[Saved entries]
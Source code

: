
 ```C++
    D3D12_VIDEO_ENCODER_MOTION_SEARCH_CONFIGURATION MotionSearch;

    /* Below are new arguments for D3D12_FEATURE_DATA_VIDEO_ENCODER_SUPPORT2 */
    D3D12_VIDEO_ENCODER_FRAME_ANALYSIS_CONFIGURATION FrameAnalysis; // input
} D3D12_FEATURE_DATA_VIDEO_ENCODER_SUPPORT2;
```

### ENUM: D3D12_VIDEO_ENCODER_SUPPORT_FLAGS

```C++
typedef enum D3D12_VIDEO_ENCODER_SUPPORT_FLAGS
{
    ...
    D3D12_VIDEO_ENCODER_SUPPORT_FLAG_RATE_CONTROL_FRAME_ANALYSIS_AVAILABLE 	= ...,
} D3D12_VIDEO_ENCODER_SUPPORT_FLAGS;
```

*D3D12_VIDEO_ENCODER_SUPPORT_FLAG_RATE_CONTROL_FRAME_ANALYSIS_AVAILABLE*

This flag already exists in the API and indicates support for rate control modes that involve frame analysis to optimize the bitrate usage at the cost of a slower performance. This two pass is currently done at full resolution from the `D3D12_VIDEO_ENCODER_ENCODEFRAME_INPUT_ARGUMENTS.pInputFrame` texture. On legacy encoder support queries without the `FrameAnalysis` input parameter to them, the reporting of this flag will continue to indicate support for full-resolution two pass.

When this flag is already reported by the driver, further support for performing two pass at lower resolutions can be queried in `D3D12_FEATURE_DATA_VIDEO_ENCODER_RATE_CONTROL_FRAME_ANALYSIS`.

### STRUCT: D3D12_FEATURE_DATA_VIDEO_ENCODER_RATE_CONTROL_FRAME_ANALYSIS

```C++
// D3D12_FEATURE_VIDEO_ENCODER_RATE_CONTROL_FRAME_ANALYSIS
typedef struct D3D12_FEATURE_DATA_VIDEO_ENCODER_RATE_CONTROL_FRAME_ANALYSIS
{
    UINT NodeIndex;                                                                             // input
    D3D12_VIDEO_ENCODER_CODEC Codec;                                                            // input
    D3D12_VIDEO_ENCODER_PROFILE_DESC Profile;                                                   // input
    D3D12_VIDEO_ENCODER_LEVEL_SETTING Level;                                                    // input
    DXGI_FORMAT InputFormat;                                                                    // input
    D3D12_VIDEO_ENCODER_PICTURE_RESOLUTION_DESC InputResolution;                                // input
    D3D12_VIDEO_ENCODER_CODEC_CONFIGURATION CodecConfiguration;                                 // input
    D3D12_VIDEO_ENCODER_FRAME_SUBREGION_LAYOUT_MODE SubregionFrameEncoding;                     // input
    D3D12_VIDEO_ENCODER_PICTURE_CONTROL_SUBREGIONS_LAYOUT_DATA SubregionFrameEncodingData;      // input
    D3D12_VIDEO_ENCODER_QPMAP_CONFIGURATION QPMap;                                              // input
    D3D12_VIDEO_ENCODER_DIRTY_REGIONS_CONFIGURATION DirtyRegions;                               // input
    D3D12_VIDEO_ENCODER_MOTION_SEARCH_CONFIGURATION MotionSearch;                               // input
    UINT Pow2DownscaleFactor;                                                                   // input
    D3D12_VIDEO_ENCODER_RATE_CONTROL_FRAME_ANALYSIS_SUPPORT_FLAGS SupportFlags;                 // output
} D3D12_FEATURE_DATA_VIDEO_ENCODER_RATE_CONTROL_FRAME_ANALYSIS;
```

▸ WHAT YOU HAVE TO DO:
Would you write out all of the data exactly as given?

▸ TASK RESPONSE:
Source code

:
 ```C++
    D3D12_VIDEO_ENCODER_MOTION_SEARCH_CONFIGURATION MotionSearch;

    /* Below are new arguments for D3D12_FEATURE_DATA_VIDEO_ENCODER_SUPPORT2 */
    D3D12_VIDEO_ENCODER_FRAME_ANALYSIS_CONFIGURATION FrameAnalysis; // input
} D3D12_FEATURE_DATA_VIDEO_ENCODER_SUPPORT2;
```

### ENUM: D3D12_VIDEO_ENCODER_SUPPORT_FLAGS

```C++
typedef enum D3D12_VIDEO_ENCODER_SUPPORT_FLAGS
{
    ...
    D3D12_VIDEO_ENCODER_SUPPORT_FLAG_RATE_CONTROL_FRAME_ANALYSIS_AVAILABLE 	= ...,
} D3D12_VIDEO_ENCODER_SUPPORT_FLAGS;
```

*D3D12_VIDEO_ENCODER_SUPPORT_FLAG_RATE_CONTROL_FRAME_ANALYSIS_AVAILABLE*

This flag already exists in the API and indicates support for rate control modes that involve frame analysis to optimize the bitrate usage at the cost of a slower performance. This two pass is currently done at full resolution from the `D3D12_VIDEO_ENCODER_ENCODEFRAME_INPUT_ARGUMENTS.pInputFrame` texture. On legacy encoder support queries without the `FrameAnalysis` input parameter to them, the reporting of this flag will continue to indicate support for full-resolution two pass.

When this flag is already reported by the driver, further support for performing two pass at lower resolutions can be queried in `D3D12_FEATURE_DATA_VIDEO_ENCODER_RATE_CONTROL_FRAME_ANALYSIS`.

### STRUCT: D3D12_FEATURE_DATA_VIDEO_ENCODER_RATE_CONTROL_FRAME_ANALYSIS

```C++
// D3D12_FEATURE_VIDEO_ENCODER_RATE_CONTROL_FRAME_ANALYSIS
typedef struct D3D12_FEATURE_DATA_VIDEO_ENCODER_RATE_CONTROL_FRAME_ANALYSIS
{
    UINT NodeIndex;                                                                             // input
    D3D12_VIDEO_ENCODER_CODEC Codec;                                                            // input
    D3D12_VIDEO_ENCODER_PROFILE_DESC Profile;                                                   // input
    D3D12_VIDEO_ENCODER_LEVEL_SETTING Level;                                                    // input
    DXGI_FORMAT InputFormat;                                                                    // input
    D3D12_VIDEO_ENCODER_PICTURE_RESOLUTION_DESC InputResolution;                                // input
    D3D12_VIDEO_ENCODER_CODEC_CONFIGURATION CodecConfiguration;                                 // input
    D3D12_VIDEO_ENCODER_FRAME_SUBREGION_LAYOUT_MODE SubregionFrameEncoding;                     // input
    D3D12_VIDEO_ENCODER_PICTURE_CONTROL_SUBREGIONS_LAYOUT_DATA SubregionFrameEncodingData;      // input
    D3D12_VIDEO_ENCODER_QPMAP_CONFIGURATION QPMap;                                              // input
    D3D12_VIDEO_ENCODER_DIRTY_REGIONS_CONFIGURATION DirtyRegions;                               // input
    D3D12_VIDEO_ENCODER_MOTION_SEARCH_CONFIGURATION MotionSearch;                               // input
    UINT Pow2DownscaleFactor;                                                                   // input
    D3D12_VIDEO_ENCODER_RATE_CONTROL_FRAME_ANALYSIS_SUPPORT_FLAGS SupportFlags;                 // output
} D3D12_FEATURE_DATA_VIDEO_ENCODER_RATE_CONTROL_FRAME_ANALYSIS;
```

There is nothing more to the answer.